* **Goal of the exercise**
With both ends included, repeat exactly the lines of the entries below from the one containing "- Nowadays I" down to the one containing "## C 程序的书写规范", and no others.
====== Data provided ======
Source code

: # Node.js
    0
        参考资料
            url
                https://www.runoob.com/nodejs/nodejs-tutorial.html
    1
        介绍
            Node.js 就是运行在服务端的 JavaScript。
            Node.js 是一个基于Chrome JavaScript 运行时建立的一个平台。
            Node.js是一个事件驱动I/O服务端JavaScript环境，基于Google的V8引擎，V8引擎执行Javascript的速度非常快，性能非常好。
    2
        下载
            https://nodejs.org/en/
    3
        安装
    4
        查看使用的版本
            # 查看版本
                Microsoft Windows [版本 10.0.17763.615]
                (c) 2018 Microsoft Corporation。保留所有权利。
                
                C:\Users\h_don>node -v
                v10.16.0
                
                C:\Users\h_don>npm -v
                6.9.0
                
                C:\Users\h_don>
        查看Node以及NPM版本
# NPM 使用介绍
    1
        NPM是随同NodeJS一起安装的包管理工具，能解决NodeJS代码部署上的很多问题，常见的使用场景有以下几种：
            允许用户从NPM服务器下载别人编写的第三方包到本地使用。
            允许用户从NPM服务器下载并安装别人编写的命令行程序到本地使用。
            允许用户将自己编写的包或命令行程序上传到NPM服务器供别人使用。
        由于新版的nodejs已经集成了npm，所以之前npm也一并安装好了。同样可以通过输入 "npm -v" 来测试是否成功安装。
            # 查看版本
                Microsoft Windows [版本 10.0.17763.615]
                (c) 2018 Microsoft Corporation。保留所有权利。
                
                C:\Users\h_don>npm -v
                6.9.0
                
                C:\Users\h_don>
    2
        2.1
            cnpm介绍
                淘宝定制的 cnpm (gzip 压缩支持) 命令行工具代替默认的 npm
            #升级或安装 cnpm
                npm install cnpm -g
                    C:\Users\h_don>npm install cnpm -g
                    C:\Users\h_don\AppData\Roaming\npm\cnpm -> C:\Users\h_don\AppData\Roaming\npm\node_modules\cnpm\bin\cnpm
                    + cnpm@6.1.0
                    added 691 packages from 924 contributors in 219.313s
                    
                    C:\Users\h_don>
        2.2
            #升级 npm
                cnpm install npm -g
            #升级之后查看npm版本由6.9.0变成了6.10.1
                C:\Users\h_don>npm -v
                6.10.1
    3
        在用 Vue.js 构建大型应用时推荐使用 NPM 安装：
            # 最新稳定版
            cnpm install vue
======
====== Data provided ======
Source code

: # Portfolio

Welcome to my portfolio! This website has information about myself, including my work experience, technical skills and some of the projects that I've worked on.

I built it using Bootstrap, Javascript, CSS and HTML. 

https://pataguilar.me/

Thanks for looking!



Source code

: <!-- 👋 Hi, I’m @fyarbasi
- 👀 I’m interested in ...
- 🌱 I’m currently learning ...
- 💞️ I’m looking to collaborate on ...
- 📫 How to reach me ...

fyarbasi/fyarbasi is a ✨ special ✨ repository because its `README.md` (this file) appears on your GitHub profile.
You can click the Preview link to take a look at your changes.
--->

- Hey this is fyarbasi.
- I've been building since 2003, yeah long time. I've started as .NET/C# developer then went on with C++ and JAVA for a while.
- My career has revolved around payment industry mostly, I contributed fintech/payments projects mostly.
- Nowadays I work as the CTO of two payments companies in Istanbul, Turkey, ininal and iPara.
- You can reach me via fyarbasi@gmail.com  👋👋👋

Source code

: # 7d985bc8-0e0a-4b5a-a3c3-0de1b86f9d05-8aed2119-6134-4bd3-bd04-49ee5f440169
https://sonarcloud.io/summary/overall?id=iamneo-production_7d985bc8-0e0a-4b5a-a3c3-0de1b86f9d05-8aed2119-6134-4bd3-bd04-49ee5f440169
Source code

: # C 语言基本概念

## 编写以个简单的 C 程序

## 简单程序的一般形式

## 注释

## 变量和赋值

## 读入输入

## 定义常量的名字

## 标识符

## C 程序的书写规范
======
====== Data provided ======
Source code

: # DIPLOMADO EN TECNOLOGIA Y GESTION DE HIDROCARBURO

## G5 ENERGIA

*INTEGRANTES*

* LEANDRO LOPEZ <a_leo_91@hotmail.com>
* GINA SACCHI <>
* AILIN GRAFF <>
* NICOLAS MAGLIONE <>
======
* **Answer to this task**
- Nowadays I work as the CTO of two payments companies in Istanbul, Turkey, ininal and iPara.
- You can reach me via fyarbasi@gmail.com  👋👋👋

Source code

: # 7d985bc8-0e0a-4b5a-a3c3-0de1b86f9d05-8aed2119-6134-4bd3-bd04-49ee5f440169
https://sonarcloud.io/summary/overall?id=iamneo-production_7d985bc8-0e0a-4b5a-a3c3-0de1b86f9d05-8aed2119-6134-4bd3-bd04-49ee5f440169
Source code

: # C 语言基本概念

## 编写以个简单的 C 程序

## 简单程序的一般形式

## 注释

## 变量和赋值

## 读入输入

## 定义常量的名字

## 标识符

## C 程序的书写规范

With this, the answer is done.